» **WHAT YOU SHOULD DO**
From the data underneath, reproduce exactly the stretch that begins at the line with "GAIA OS version" and ends after the line with "Specifies whether a".
--- WORKING DATA Enclosed Below ---
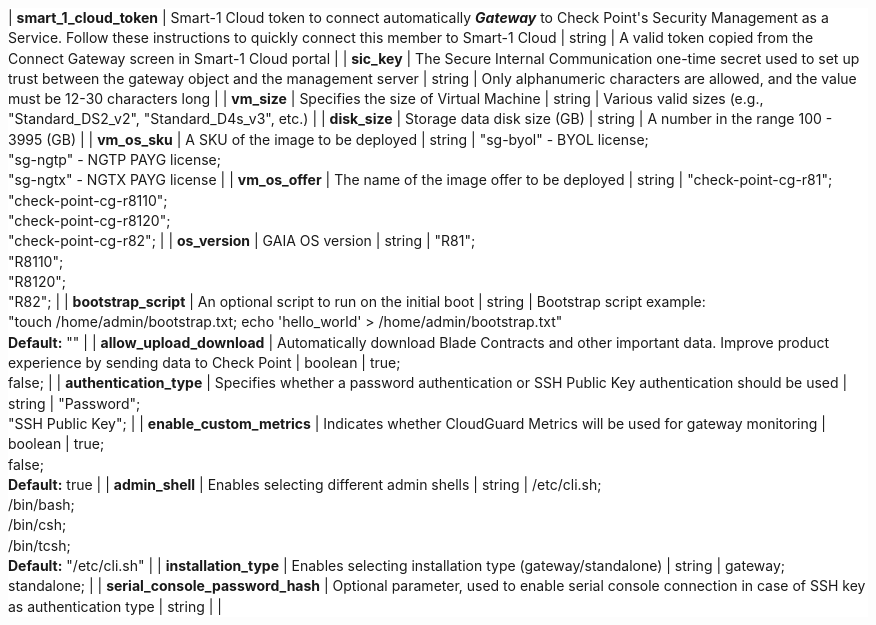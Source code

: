 | **smart_1_cloud_token**               | Smart-1 Cloud token to connect automatically ***Gateway*** to Check Point's Security Management as a Service. Follow these instructions to quickly connect this member to Smart-1 Cloud | string         | A valid token copied from the Connect Gateway screen in Smart-1 Cloud portal                                                                                                           |
| **sic_key**                           | The Secure Internal Communication one-time secret used to set up trust between the gateway object and the management server                                       | string         | Only alphanumeric characters are allowed, and the value must be 12-30 characters long                                                                                                   |
| **vm_size**                           | Specifies the size of Virtual Machine                                                                                                                            | string         | Various valid sizes (e.g., "Standard_DS2_v2", "Standard_D4s_v3", etc.)                                                                                                                  |
| **disk_size**                         | Storage data disk size (GB)                                                                                                                                      | string         | A number in the range 100 - 3995 (GB)                                                                                                                                                                                          |
| **vm_os_sku**                         | A SKU of the image to be deployed                                                                                                                                | string         | "sg-byol" - BYOL license;<br />"sg-ngtp" - NGTP PAYG license;<br />"sg-ngtx" - NGTX PAYG license                                                                                        |
| **vm_os_offer**                       | The name of the image offer to be deployed                                                                                                                       | string         | "check-point-cg-r81";<br />"check-point-cg-r8110";<br />"check-point-cg-r8120";<br />"check-point-cg-r82";                                                                              |
| **os_version**                        | GAIA OS version                                                                                                                                                  | string         | "R81";<br />"R8110";<br />"R8120";<br />"R82";                                                                                                                                           |
| **bootstrap_script**                  | An optional script to run on the initial boot                                                                                                                    | string         | Bootstrap script example:<br />"touch /home/admin/bootstrap.txt; echo 'hello_world' > /home/admin/bootstrap.txt"<br />**Default:** ""                                                                          |
| **allow_upload_download**             | Automatically download Blade Contracts and other important data. Improve product experience by sending data to Check Point                                       | boolean        | true;<br />false;                                                                                                                                                                        |
| **authentication_type**               | Specifies whether a password authentication or SSH Public Key authentication should be used                                                                       | string         | "Password";<br />"SSH Public Key";                                                                                                                                                      |
| **enable_custom_metrics**             | Indicates whether CloudGuard Metrics will be used for gateway monitoring                                                                                          | boolean        | true;<br />false;<br />**Default:** true                                                                                                                                                                      |
| **admin_shell**                       | Enables selecting different admin shells                                                                                                                         | string         | /etc/cli.sh;<br />/bin/bash;<br />/bin/csh;<br />/bin/tcsh;<br />**Default:** "/etc/cli.sh"                                                                                                                   |
| **installation_type**                 | Enables selecting installation type (gateway/standalone)                                                                                                         | string         | gateway;<br />standalone;                                                                                                                                                               |
| **serial_console_password_hash**      | Optional parameter, used to enable serial console connection in case of SSH key as authentication type                                                           | string         |                                                                                                                                                                                                                                       |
--- End of Enclosed WORKING DATA ---
» **TASK SOLUTION**
| **os_version**                        | GAIA OS version                                                                                                                                                  | string         | "R81";<br />"R8110";<br />"R8120";<br />"R82";                                                                                                                                           |
| **bootstrap_script**                  | An optional script to run on the initial boot                                                                                                                    | string         | Bootstrap script example:<br />"touch /home/admin/bootstrap.txt; echo 'hello_world' > /home/admin/bootstrap.txt"<br />**Default:** ""                                                                          |
| **allow_upload_download**             | Automatically download Blade Contracts and other important data. Improve product experience by sending data to Check Point                                       | boolean        | true;<br />false;                                                                                                                                                                        |
| **authentication_type**               | Specifies whether a password authentication or SSH Public Key authentication should be used                                                                       | string         | "Password";<br />"SSH Public Key";                                                                                                                                                      |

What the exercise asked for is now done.